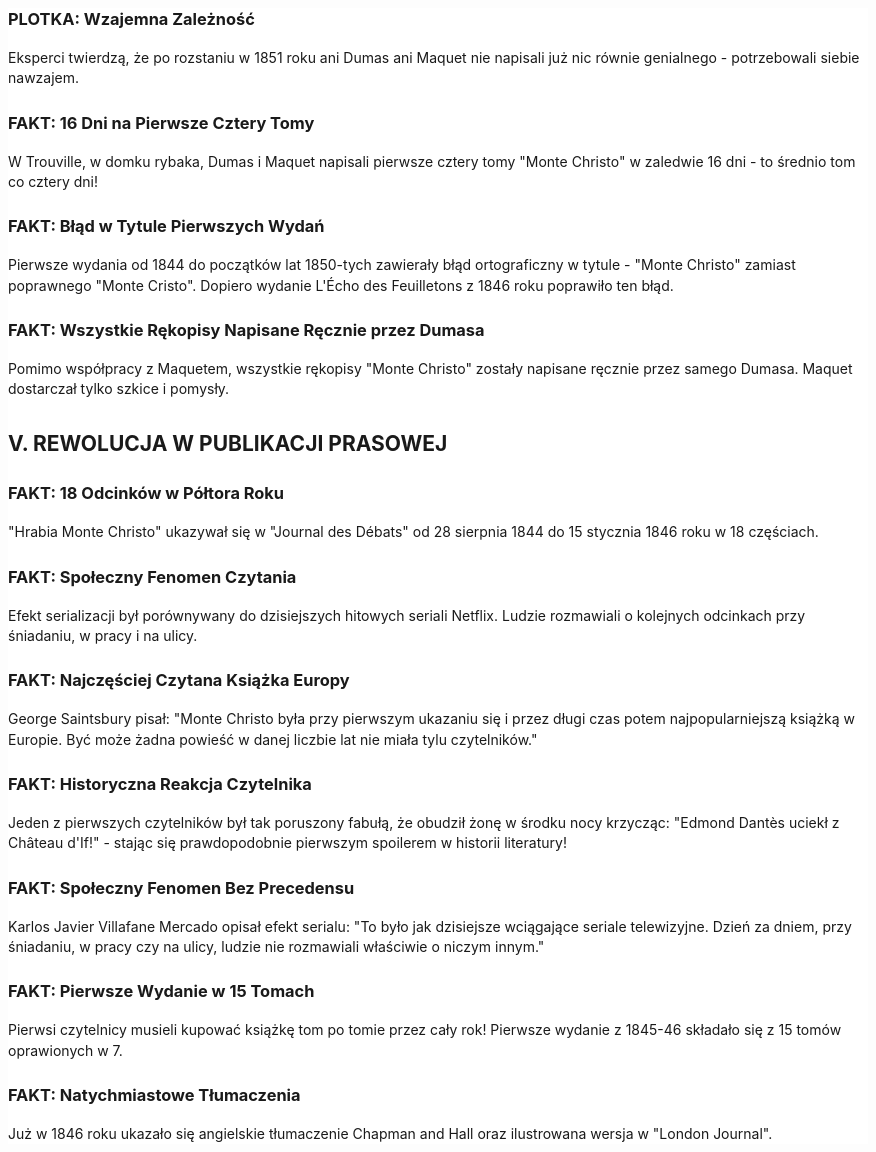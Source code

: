 ### **PLOTKA**: Wzajemna Zależność
Eksperci twierdzą, że po rozstaniu w 1851 roku ani Dumas ani Maquet nie napisali już nic równie genialnego - potrzebowali siebie nawzajem.

### **FAKT**: 16 Dni na Pierwsze Cztery Tomy
W Trouville, w domku rybaka, Dumas i Maquet napisali pierwsze cztery tomy "Monte Christo" w zaledwie 16 dni - to średnio tom co cztery dni!

### **FAKT**: Błąd w Tytule Pierwszych Wydań
Pierwsze wydania od 1844 do początków lat 1850-tych zawierały błąd ortograficzny w tytule - "Monte Christo" zamiast poprawnego "Monte Cristo". Dopiero wydanie L'Écho des Feuilletons z 1846 roku poprawiło ten błąd.

### **FAKT**: Wszystkie Rękopisy Napisane Ręcznie przez Dumasa
Pomimo współpracy z Maquetem, wszystkie rękopisy "Monte Christo" zostały napisane ręcznie przez samego Dumasa. Maquet dostarczał tylko szkice i pomysły.

## V. REWOLUCJA W PUBLIKACJI PRASOWEJ

### **FAKT**: 18 Odcinków w Półtora Roku
"Hrabia Monte Christo" ukazywał się w "Journal des Débats" od 28 sierpnia 1844 do 15 stycznia 1846 roku w 18 częściach.

### **FAKT**: Społeczny Fenomen Czytania
Efekt serializacji był porównywany do dzisiejszych hitowych seriali Netflix. Ludzie rozmawiali o kolejnych odcinkach przy śniadaniu, w pracy i na ulicy.

### **FAKT**: Najczęściej Czytana Książka Europy
George Saintsbury pisał: "Monte Christo była przy pierwszym ukazaniu się i przez długi czas potem najpopularniejszą książką w Europie. Być może żadna powieść w danej liczbie lat nie miała tylu czytelników."

### **FAKT**: Historyczna Reakcja Czytelnika
Jeden z pierwszych czytelników był tak poruszony fabułą, że obudził żonę w środku nocy krzycząc: "Edmond Dantès uciekł z Château d'If!" - stając się prawdopodobnie pierwszym spoilerem w historii literatury!

### **FAKT**: Społeczny Fenomen Bez Precedensu
Karlos Javier Villafane Mercado opisał efekt serialu: "To było jak dzisiejsze wciągające seriale telewizyjne. Dzień za dniem, przy śniadaniu, w pracy czy na ulicy, ludzie nie rozmawiali właściwie o niczym innym."

### **FAKT**: Pierwsze Wydanie w 15 Tomach
Pierwsi czytelnicy musieli kupować książkę tom po tomie przez cały rok! Pierwsze wydanie z 1845-46 składało się z 15 tomów oprawionych w 7.

### **FAKT**: Natychmiastowe Tłumaczenia
Już w 1846 roku ukazało się angielskie tłumaczenie Chapman and Hall oraz ilustrowana wersja w "London Journal".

---------------

**Exercise directions**:
Please, without any of the pictures, set down exactly the lines from the beginning of the listing to the line that contains "### **FAKT**: Błąd w Tytule Pierwszych Wydań", inclusive.

**Result for this task**:
Source code

: ### **PLOTKA**: Wzajemna Zależność
Eksperci twierdzą, że po rozstaniu w 1851 roku ani Dumas ani Maquet nie napisali już nic równie genialnego - potrzebowali siebie nawzajem.

### **FAKT**: 16 Dni na Pierwsze Cztery Tomy
W Trouville, w domku rybaka, Dumas i Maquet napisali pierwsze cztery tomy "Monte Christo" w zaledwie 16 dni - to średnio tom co cztery dni!

### **FAKT**: Błąd w Tytule Pierwszych Wydań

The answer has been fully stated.